◆ **Task goal**
From the records below, print exactly the lines starting at the one containing "In security proofs, reduction" and ending at the one containing "such that $gcd(e,\phi(n))=1$", ends included, and nothing else.
------ Data for this task
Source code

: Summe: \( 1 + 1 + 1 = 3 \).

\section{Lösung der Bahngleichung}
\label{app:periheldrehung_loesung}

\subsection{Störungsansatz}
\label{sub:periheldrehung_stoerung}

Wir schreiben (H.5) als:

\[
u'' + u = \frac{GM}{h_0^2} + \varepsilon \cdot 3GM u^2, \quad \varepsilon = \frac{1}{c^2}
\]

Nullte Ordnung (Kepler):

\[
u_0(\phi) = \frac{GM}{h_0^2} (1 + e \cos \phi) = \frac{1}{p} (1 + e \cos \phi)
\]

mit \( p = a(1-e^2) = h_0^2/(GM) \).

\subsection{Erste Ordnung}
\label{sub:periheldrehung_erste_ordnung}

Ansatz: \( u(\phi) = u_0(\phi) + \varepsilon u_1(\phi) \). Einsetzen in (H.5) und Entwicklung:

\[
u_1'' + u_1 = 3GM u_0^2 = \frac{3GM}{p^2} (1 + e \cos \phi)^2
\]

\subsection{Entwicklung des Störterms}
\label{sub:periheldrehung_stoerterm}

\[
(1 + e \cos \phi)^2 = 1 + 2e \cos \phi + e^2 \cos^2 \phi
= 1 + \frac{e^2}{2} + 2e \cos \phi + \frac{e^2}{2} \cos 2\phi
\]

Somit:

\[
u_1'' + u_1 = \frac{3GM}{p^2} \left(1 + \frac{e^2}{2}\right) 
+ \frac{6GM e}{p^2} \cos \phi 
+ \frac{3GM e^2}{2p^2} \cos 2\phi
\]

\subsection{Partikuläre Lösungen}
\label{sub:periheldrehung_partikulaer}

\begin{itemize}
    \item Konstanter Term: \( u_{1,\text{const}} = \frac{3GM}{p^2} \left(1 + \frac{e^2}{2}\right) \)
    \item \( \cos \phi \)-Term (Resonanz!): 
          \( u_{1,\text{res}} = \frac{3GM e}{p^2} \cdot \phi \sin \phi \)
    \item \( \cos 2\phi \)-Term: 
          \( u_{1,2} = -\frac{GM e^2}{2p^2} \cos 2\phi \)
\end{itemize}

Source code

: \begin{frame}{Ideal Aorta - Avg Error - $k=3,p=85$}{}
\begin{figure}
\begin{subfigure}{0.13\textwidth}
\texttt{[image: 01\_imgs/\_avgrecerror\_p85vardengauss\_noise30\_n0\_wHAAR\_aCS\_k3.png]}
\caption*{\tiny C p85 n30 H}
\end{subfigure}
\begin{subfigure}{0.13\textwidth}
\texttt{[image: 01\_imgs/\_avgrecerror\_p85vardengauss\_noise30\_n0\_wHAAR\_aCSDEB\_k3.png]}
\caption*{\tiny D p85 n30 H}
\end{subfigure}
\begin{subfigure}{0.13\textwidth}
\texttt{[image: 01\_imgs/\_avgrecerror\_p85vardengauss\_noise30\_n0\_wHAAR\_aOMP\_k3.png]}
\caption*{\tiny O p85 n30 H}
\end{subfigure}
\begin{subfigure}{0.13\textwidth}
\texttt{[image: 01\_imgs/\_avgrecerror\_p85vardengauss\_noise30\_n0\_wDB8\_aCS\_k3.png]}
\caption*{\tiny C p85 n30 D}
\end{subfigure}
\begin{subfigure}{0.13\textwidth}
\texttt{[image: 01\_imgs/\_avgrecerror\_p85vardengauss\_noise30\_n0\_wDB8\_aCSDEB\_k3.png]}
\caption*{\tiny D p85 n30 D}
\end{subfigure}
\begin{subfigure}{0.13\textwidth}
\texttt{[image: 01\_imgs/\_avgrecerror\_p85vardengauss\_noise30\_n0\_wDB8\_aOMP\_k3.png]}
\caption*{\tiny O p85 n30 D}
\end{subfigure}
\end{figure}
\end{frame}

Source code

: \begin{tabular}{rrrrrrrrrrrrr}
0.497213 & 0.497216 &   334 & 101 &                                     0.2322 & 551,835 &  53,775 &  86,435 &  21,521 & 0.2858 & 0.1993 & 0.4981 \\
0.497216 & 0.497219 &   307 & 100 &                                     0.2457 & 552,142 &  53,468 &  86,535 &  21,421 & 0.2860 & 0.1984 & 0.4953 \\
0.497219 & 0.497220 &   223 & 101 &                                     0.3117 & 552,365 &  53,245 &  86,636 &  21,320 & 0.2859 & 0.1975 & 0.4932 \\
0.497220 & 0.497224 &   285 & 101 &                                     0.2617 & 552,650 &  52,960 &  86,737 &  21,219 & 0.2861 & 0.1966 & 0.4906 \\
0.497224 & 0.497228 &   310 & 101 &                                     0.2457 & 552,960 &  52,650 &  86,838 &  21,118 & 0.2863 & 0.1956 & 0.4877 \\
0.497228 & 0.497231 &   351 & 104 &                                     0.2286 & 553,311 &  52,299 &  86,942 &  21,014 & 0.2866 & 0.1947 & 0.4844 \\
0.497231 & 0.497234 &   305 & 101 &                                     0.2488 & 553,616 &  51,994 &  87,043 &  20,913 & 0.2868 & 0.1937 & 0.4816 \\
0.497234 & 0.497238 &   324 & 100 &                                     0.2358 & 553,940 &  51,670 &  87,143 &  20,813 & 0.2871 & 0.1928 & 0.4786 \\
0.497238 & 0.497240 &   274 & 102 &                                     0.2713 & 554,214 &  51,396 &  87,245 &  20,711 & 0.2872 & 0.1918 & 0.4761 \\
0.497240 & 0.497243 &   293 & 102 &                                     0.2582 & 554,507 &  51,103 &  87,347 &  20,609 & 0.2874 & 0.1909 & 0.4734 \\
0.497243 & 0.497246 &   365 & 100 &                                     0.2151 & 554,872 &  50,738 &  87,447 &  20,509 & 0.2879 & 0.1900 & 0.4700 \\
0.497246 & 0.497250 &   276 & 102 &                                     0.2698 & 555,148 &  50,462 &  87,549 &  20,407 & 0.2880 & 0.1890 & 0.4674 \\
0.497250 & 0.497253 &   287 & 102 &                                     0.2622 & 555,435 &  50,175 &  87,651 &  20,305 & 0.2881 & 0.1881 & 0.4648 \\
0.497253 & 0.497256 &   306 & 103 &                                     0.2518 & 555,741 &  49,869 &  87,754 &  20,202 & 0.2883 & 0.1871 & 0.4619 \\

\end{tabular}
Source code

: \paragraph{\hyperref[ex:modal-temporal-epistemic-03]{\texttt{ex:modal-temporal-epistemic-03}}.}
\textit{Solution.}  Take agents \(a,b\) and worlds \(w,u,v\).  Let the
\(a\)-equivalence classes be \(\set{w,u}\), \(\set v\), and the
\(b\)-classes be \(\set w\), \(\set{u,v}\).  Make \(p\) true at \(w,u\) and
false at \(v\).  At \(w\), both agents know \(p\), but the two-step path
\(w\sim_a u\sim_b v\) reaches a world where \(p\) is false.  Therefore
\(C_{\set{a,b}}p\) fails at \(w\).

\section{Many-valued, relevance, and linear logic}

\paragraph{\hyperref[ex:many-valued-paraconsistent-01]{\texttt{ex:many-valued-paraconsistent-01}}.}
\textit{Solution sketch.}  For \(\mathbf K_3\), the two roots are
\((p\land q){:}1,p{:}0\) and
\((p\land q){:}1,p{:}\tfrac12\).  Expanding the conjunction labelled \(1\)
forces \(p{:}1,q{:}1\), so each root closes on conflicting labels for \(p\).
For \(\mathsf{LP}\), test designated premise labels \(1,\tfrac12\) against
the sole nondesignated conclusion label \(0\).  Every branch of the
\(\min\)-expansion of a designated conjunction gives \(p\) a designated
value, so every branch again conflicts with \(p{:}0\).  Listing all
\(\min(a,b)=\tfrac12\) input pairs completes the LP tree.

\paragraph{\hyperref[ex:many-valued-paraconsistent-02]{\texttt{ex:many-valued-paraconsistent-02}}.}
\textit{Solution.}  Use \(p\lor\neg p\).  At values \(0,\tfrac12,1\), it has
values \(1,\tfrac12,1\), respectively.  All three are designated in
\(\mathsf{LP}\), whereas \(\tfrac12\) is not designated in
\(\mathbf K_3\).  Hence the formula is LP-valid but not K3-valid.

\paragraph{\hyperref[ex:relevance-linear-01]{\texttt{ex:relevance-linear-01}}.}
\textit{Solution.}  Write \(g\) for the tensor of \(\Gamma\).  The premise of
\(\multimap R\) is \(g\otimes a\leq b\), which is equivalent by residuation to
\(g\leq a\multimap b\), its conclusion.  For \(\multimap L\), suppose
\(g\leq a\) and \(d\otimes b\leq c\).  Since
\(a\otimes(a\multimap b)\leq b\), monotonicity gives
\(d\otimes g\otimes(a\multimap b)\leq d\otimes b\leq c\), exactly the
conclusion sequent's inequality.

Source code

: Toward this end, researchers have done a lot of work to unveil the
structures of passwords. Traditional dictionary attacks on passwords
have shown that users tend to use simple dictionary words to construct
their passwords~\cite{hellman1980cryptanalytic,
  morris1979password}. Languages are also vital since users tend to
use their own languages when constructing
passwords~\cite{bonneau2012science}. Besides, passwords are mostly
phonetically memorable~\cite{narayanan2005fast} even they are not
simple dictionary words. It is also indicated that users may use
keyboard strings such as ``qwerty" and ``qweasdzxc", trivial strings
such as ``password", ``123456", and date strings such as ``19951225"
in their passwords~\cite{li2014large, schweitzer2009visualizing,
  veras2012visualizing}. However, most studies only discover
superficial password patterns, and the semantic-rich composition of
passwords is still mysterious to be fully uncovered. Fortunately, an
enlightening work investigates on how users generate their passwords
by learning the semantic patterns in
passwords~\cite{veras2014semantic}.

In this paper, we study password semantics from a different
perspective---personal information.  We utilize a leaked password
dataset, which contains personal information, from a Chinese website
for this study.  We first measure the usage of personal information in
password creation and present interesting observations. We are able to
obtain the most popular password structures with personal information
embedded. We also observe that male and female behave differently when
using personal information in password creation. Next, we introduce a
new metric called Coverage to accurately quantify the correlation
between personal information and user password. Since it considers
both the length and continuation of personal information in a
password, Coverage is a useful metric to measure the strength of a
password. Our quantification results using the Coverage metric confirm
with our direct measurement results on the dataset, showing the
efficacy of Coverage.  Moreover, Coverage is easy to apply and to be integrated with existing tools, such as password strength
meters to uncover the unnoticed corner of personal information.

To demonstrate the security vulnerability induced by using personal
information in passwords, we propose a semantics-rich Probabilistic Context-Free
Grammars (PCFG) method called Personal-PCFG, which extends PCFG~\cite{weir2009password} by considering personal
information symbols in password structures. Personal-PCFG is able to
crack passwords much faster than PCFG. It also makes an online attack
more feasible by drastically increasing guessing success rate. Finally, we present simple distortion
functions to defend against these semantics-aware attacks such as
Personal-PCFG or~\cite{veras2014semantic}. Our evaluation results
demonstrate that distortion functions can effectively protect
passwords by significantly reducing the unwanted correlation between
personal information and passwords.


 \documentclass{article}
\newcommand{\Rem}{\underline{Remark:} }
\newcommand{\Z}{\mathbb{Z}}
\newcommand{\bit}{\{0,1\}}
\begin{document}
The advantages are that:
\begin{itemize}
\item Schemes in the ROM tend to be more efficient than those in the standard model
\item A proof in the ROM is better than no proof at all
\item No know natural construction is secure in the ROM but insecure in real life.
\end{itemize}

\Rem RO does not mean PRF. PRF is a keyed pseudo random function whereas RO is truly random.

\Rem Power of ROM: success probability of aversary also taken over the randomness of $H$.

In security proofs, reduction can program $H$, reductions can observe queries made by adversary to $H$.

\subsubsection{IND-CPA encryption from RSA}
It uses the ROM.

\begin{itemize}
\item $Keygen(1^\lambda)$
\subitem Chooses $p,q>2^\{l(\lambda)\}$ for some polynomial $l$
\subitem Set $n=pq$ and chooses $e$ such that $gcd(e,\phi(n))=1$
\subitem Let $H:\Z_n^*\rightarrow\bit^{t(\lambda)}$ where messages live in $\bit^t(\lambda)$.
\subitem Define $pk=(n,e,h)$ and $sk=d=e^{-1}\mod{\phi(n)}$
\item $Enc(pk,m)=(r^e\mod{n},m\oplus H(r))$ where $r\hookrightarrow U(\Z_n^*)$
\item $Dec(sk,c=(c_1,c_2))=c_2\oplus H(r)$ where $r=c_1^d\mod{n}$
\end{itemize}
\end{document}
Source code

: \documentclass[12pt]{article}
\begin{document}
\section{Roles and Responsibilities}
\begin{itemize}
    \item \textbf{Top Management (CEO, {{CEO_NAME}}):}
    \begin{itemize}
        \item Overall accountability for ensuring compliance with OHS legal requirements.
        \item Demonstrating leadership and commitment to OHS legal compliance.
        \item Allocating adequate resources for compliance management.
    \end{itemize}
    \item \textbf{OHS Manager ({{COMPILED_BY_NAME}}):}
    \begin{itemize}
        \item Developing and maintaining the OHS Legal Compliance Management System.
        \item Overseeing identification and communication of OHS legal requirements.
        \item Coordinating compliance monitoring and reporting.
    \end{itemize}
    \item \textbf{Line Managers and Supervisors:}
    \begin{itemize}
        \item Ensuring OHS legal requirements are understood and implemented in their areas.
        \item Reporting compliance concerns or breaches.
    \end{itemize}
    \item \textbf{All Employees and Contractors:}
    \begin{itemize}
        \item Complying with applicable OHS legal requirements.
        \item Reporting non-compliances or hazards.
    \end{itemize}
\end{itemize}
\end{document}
------------
◆ **Output for this exercise**
In security proofs, reduction can program $H$, reductions can observe queries made by adversary to $H$.

\subsubsection{IND-CPA encryption from RSA}
It uses the ROM.

\begin{itemize}
\item $Keygen(1^\lambda)$
\subitem Chooses $p,q>2^\{l(\lambda)\}$ for some polynomial $l$
\subitem Set $n=pq$ and chooses $e$ such that $gcd(e,\phi(n))=1$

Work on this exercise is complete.